::: DATA EXTRACT

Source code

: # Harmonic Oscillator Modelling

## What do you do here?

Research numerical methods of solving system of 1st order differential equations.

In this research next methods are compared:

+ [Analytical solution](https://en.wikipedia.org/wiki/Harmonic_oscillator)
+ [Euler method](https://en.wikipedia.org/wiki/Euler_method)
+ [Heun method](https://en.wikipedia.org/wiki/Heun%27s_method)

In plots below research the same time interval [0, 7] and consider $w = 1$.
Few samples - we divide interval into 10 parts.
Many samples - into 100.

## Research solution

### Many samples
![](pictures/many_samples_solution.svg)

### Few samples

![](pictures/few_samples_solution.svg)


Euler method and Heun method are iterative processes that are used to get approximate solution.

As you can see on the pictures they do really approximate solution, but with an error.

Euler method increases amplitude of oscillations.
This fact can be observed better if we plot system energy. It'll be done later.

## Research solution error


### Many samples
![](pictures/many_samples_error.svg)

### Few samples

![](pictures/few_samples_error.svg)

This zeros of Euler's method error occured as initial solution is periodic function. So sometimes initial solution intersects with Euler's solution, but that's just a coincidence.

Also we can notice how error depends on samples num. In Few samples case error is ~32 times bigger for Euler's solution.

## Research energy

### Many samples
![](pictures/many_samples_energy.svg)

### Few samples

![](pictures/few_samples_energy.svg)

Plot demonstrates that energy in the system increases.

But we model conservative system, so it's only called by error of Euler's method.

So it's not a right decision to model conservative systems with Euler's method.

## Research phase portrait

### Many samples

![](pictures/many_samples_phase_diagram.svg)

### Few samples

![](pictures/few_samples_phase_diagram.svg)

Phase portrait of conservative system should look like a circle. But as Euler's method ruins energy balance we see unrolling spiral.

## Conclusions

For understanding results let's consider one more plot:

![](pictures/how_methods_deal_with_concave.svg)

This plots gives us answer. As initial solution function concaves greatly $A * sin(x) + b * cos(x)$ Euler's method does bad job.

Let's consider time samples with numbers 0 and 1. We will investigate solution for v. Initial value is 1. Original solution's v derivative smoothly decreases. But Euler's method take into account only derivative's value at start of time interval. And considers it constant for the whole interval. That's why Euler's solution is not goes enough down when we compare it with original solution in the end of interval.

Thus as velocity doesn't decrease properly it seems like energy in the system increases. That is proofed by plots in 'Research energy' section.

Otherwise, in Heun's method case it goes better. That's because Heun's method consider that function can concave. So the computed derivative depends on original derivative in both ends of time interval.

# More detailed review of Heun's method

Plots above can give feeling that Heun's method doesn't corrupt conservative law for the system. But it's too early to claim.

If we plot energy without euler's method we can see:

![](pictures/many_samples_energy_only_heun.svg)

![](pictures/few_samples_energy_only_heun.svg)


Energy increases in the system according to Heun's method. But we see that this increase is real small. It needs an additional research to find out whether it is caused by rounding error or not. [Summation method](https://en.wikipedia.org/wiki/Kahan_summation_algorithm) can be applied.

::::::

Print every line of the listing shown above, exactly.

Source code

: # Harmonic Oscillator Modelling

## What do you do here?

Research numerical methods of solving system of 1st order differential equations.

In this research next methods are compared:

+ [Analytical solution](https://en.wikipedia.org/wiki/Harmonic_oscillator)
+ [Euler method](https://en.wikipedia.org/wiki/Euler_method)
+ [Heun method](https://en.wikipedia.org/wiki/Heun%27s_method)

In plots below research the same time interval [0, 7] and consider $w = 1$.
Few samples - we divide interval into 10 parts.
Many samples - into 100.

## Research solution

### Many samples
![](pictures/many_samples_solution.svg)

### Few samples

![](pictures/few_samples_solution.svg)


Euler method and Heun method are iterative processes that are used to get approximate solution.

As you can see on the pictures they do really approximate solution, but with an error.

Euler method increases amplitude of oscillations.
This fact can be observed better if we plot system energy. It'll be done later.

## Research solution error


### Many samples
![](pictures/many_samples_error.svg)

### Few samples

![](pictures/few_samples_error.svg)

This zeros of Euler's method error occured as initial solution is periodic function. So sometimes initial solution intersects with Euler's solution, but that's just a coincidence.

Also we can notice how error depends on samples num. In Few samples case error is ~32 times bigger for Euler's solution.

## Research energy

### Many samples
![](pictures/many_samples_energy.svg)

### Few samples

![](pictures/few_samples_energy.svg)

Plot demonstrates that energy in the system increases.

But we model conservative system, so it's only called by error of Euler's method.

So it's not a right decision to model conservative systems with Euler's method.

## Research phase portrait

### Many samples

![](pictures/many_samples_phase_diagram.svg)

### Few samples

![](pictures/few_samples_phase_diagram.svg)

Phase portrait of conservative system should look like a circle. But as Euler's method ruins energy balance we see unrolling spiral.

## Conclusions

For understanding results let's consider one more plot:

![](pictures/how_methods_deal_with_concave.svg)

This plots gives us answer. As initial solution function concaves greatly $A * sin(x) + b * cos(x)$ Euler's method does bad job.

Let's consider time samples with numbers 0 and 1. We will investigate solution for v. Initial value is 1. Original solution's v derivative smoothly decreases. But Euler's method take into account only derivative's value at start of time interval. And considers it constant for the whole interval. That's why Euler's solution is not goes enough down when we compare it with original solution in the end of interval.

Thus as velocity doesn't decrease properly it seems like energy in the system increases. That is proofed by plots in 'Research energy' section.

Otherwise, in Heun's method case it goes better. That's because Heun's method consider that function can concave. So the computed derivative depends on original derivative in both ends of time interval.

# More detailed review of Heun's method

Plots above can give feeling that Heun's method doesn't corrupt conservative law for the system. But it's too early to claim.

If we plot energy without euler's method we can see:

![](pictures/many_samples_energy_only_heun.svg)

![](pictures/few_samples_energy_only_heun.svg)


Energy increases in the system according to Heun's method. But we see that this increase is real small. It needs an additional research to find out whether it is caused by rounding error or not. [Summation method](https://en.wikipedia.org/wiki/Kahan_summation_algorithm) can be applied.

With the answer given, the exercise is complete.